Avaliação da linha de base
O uso de dados públicos para definir o contexto do projeto
O cenário de linha de base nesta metodologia consiste em categorizar o ecossistema, estimar a riqueza de biodiversidade, e estimar a ameaça de perda de biodiversidade. Os projetos devem atualizar seu cenário de linha de base uma vez a cada cinco anos com dados atuais e os cálculos podem mudar como resultado.
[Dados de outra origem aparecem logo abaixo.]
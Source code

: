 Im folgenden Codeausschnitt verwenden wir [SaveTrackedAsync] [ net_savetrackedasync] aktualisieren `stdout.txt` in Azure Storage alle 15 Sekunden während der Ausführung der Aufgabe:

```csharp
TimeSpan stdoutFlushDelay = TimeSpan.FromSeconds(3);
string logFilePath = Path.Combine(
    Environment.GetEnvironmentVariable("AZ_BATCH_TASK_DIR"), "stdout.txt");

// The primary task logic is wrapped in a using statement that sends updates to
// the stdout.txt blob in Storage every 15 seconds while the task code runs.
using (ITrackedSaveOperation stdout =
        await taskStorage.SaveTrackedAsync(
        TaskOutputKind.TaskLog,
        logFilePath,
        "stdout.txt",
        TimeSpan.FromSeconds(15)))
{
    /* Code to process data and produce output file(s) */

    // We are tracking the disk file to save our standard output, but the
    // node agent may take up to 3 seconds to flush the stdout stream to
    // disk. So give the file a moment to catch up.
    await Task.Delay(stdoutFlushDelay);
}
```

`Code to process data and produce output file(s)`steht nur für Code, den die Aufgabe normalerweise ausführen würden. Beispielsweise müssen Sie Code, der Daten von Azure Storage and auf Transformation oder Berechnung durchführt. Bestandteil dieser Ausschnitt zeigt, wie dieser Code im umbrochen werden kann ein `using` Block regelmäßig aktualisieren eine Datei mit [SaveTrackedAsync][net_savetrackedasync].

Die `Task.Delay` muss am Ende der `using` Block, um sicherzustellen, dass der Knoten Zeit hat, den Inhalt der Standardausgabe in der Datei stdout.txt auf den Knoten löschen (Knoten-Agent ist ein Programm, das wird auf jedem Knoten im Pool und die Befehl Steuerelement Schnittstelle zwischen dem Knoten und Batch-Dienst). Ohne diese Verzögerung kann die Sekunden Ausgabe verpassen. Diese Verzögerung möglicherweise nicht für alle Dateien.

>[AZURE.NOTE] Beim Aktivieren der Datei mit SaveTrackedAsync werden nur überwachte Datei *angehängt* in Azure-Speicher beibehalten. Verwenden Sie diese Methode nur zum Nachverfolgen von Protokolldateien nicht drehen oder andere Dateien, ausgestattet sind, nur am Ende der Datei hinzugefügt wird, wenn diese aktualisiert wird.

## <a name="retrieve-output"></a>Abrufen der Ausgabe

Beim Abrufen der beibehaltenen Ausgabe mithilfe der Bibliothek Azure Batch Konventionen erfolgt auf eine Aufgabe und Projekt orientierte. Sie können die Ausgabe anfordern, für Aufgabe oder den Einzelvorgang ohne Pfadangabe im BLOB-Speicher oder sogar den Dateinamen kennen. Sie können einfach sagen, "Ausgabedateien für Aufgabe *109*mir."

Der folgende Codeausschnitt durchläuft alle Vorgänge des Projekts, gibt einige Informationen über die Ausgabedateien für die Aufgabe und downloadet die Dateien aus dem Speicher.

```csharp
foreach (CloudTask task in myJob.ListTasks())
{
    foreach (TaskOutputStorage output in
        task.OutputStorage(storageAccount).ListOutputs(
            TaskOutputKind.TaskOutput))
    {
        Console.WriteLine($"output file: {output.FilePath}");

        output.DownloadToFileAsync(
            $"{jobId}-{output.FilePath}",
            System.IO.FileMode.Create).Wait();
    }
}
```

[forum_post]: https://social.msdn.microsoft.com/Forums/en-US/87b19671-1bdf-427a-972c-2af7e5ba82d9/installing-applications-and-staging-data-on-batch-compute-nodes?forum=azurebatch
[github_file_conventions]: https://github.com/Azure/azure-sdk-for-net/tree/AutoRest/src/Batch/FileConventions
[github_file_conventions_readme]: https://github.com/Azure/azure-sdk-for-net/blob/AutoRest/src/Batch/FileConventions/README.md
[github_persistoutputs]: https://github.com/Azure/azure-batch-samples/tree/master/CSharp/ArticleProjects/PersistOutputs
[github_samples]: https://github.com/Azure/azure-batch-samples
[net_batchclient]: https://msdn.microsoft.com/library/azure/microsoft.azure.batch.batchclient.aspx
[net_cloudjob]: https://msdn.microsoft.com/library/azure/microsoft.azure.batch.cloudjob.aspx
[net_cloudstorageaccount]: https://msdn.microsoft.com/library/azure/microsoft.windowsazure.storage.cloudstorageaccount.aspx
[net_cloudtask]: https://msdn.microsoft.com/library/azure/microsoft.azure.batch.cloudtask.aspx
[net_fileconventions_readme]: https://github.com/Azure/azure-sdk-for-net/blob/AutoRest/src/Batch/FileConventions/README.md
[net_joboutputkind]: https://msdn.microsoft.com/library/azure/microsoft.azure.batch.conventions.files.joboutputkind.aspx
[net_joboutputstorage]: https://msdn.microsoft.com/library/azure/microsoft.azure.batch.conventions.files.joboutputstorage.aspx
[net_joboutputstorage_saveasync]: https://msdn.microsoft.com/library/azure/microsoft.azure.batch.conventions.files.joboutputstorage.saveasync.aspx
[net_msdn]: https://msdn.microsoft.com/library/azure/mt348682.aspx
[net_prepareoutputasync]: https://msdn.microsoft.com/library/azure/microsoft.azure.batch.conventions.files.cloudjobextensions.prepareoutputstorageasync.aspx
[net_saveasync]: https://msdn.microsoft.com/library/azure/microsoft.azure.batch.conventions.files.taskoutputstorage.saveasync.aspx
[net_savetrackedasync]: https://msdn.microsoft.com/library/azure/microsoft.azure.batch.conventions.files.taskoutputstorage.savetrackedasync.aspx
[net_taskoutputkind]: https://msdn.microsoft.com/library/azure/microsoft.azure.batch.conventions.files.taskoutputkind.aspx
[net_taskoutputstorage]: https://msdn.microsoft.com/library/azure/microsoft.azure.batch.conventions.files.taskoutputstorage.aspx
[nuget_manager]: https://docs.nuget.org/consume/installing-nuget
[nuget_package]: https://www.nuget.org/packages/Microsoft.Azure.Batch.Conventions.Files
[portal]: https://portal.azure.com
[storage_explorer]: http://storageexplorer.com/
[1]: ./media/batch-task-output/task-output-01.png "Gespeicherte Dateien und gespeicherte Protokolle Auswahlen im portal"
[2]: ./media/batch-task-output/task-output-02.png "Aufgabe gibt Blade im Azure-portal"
No ISBM, ao contrário dos projetos de carbono, os cálculos de VBC não são feitos a partir de um cenário de linha de base projetado, em comparação com um cenário de projeto projetado (Pollock et al., 2020). Em vez disso, esta metodologia é simplificada para acesso direto ao mercado para Povos Indígenas e comunidades locais. Em outras palavras, estas não são áreas que precisam de restauração ou melhoria, mas áreas que estão sob ameaça de serem afetadas ou danificadas. Manter essas ecologias intactas, em vez de mudá-las, é o resultado adequado desses projetos. O cenário de linha de base do ISBM estabelece o valor global do ecossistema intacto do BCP, e a ameaça sobre ele, com base em todas as fontes disponíveis publicamente. Depois, o cenário de projeto do BCP estabelece a área de crédito para esse ecossistema intacto.
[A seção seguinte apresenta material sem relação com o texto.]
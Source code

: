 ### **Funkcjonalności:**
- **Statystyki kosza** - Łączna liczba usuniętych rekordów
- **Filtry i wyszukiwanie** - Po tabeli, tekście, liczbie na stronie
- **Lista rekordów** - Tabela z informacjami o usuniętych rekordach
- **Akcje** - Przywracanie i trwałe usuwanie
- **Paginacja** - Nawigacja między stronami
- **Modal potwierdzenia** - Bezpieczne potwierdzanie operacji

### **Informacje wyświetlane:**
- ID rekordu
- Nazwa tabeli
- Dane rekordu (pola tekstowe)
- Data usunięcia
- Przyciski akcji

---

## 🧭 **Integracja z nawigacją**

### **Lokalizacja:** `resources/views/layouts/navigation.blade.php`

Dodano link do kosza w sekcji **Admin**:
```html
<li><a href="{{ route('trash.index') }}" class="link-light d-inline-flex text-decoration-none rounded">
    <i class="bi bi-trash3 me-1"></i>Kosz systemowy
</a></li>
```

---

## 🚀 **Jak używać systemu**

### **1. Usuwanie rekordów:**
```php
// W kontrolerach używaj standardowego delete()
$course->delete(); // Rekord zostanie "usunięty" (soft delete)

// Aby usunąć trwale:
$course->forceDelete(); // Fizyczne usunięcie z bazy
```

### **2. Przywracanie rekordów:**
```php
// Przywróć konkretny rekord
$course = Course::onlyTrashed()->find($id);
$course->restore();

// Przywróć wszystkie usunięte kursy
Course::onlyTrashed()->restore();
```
Nesse contexto, dados históricos e de projeção são úteis, mas não são necessários, pois podem ser muito difíceis de obter e excessivamente exclusivos para projetos liderados por Povos Indígenas e comunidades locais em regiões biodiversas, com falta de acesso a financiamento de pesquisa e a pesquisadores in situ (Apêndice C).
Dada a necessidade de conservação antes da quantificação completa, padrões externos como a Lista Vermelha de Ecossistemas da IUCN e dados distribuídos geograficamente podem servir como métricas substitutas quando os dados de linha de base não estiverem disponíveis. No entanto, os cenários de linha de base devem ser revalidados a cada cinco anos para dados atualizados.